Before the accident the plaintiff played soccer, went bushwalking, enjoyed dancing and in Germany, from time to time, went snow skiing. It could not be said he was expert in any one of these fields though they formed a significant part of his relaxation. In Germany he played soccer in local competitions and it was his main form of recreation. He played soccer while he was at the Mission’s sawmill, though not when employed by the defendant because there was no time. Since his accident he has attended dances though has been unable to dance because of the amputation and he feels embarrassed by it. Because of the nature of his injury most forms of sport and bushwalking and dancing are beyond him. He says he does not now drive a motor car because he cannot properly manage the foot controls. However, it is well known that cars can be adapted for use by injured people and it is not uncommon to see a paraplegic driving a motor vehicle which has been modified to enable him to get about.
There is little evidence which might assist me in relation to the plaintiff’s future pain and suffering. The evidence does not disclose for what period of time his phantom pains will persist nor whether those pains which I have found difficult to find are organic in origin will continue. Experience shows that such pains subside with the passage of time and in the absence of any prognostic evidence it cannot be concluded they will be permanent. Dr. Cullen in his report of 30th November, 1976, expresses the opinion that the only forms of treatment which can reasonably be anticipated are prosthetic care and intermittent treatment with analgesics, anti-inflamatory agents, rest and perhaps physiotherapy for future back pain. It seems safe to conclude, therefore, that the plaintiff will permanently continue to experience intermittent pain in the back and foot with episodes of infection.
Dr. Cullen expresses the view he has lost 60% of the effective use of his leg. Dr. Wilson’s view is that there is a 75% loss of its effective use. I have not had the benefit of observing either doctor in the witness box and it is difficult, therefore, to prefer one opinion against the other. I do not believe it would be unreasonable to accept a percentage loss in the middle of these two figures. The assessment of the loss would be of greater significance in a claim for a lump sum under the Worker’s Compensation Act than in one for damages. However, the percentage loss illustrates that the plaintiff has suffered a significant interference to his mobility and agility.

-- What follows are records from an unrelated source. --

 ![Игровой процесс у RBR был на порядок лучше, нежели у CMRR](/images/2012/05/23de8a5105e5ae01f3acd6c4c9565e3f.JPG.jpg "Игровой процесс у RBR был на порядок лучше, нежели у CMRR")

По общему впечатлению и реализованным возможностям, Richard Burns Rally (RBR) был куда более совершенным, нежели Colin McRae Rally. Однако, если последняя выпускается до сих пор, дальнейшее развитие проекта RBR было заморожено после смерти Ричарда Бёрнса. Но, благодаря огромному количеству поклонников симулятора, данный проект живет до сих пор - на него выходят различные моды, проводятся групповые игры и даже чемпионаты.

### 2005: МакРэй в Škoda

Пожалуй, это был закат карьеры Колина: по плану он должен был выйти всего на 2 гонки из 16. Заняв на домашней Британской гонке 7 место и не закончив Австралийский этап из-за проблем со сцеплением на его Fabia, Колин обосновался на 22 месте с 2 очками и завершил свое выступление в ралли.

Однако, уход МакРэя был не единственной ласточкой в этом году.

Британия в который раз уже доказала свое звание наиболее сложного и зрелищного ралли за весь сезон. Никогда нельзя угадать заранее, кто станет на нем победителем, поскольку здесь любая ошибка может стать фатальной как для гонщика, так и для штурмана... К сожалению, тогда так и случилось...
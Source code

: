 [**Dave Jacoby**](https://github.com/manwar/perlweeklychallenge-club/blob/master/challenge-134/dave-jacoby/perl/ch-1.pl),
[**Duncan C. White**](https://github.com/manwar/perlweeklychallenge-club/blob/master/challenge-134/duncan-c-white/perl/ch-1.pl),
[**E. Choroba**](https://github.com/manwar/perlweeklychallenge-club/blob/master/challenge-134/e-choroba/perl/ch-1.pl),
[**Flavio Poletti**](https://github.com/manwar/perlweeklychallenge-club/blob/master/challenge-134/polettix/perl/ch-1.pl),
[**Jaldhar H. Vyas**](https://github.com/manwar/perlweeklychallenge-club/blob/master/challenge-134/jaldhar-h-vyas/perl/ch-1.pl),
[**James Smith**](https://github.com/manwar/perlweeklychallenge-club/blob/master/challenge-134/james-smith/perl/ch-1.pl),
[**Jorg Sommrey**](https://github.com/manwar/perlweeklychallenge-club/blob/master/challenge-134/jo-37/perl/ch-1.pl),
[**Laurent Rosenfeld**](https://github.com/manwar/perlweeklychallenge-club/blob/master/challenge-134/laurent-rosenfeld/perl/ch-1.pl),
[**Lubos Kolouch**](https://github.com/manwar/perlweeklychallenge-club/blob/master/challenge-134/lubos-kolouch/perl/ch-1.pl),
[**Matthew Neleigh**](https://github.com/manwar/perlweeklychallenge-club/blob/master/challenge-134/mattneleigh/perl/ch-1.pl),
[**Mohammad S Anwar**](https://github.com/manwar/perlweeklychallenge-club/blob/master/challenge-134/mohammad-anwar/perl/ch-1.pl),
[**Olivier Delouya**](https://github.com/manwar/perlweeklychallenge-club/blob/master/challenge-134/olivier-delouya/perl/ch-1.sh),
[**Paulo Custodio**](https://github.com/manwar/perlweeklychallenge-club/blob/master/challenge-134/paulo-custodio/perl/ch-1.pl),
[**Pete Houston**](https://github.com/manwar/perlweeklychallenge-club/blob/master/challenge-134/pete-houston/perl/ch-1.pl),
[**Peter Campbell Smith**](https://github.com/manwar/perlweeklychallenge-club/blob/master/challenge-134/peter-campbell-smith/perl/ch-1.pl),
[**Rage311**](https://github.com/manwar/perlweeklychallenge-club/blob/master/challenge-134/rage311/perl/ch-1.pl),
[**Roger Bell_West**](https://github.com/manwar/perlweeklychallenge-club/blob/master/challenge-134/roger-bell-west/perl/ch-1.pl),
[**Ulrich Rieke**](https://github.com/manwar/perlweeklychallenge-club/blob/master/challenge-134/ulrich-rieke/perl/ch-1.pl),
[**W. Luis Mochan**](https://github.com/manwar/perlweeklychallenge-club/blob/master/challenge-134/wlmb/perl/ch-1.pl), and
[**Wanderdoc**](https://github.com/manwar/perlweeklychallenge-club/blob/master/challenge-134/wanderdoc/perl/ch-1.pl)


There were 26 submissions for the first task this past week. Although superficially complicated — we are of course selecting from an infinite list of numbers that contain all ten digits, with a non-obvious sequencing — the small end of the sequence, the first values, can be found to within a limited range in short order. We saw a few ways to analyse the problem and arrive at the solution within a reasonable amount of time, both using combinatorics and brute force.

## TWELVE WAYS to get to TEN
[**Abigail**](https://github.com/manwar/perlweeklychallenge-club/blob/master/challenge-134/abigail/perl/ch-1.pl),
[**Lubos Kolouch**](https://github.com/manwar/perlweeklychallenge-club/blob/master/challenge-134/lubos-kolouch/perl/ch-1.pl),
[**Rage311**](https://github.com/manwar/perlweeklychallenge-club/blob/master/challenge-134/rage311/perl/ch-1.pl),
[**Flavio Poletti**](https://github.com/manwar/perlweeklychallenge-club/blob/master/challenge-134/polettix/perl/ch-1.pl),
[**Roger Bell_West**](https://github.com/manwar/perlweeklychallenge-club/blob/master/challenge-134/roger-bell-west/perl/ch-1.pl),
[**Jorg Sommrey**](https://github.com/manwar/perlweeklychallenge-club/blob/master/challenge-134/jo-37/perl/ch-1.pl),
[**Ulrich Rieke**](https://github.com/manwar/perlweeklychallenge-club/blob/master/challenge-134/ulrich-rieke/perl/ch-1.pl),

The plaintiff has suffered a severe injury which has left him with permanent pain and restriction. His enjoyment of life and of its amenities has been substantially interfered with. Doing the best I can, by way of general damages for such loss, I would award him the sum of K25,000.00.
I have not been informed of the amount of medical and hospital expenses which have already been paid by the defendant under the provisions of the Worker’s Compensation Act. It has been agreed between the parties that no deduction will be made from the verdict in relation to these expenses. However, upon proof of payment it was agreed that the plaintiff is entitled to the sum of K200.00 for rehabilitation treatment and K50.00 for taxi fares to and from the Rehabilitation Unit in Brisbane. The plaintiff sought treatment in Germany and for this paid the equivalent of K230.00. This figure is disputed, though, in my view, it was reasonable to seek treatment and the cost also is reasonable and it shall be allowed. The plaintiff is entitled, therefore, to an additional sum of K480.00 for medical and associated expenses. Though there is evidence that future medical treatment will be required there is no basis disclosed upon which any assessment of its cost can reasonably be made and no allowance will be made under this head.
A claim is also made for the cost of surgical shoes to be supplied in the future. The evidence is that to date the defendant has paid for these shoes. The first pair were supplied at a cost of $A104.86 and the second at $A86.00. It was said by the plaintiff that he would need a new shoe every three weeks if he wore it eight hours each day. In this respect I believe the plaintiff was exaggerating particularly as he later conceded a new one would be required only every six to eight weeks if he used shoes at the rate he was using them recently and also because the evidence is that since his accident he has had them replaced only on about three occasions. However, undoubtedly he would need to repair or replace them from time to time and I am prepared to allow a sum of K500.00 for the future purchase and repair of surgical footwear.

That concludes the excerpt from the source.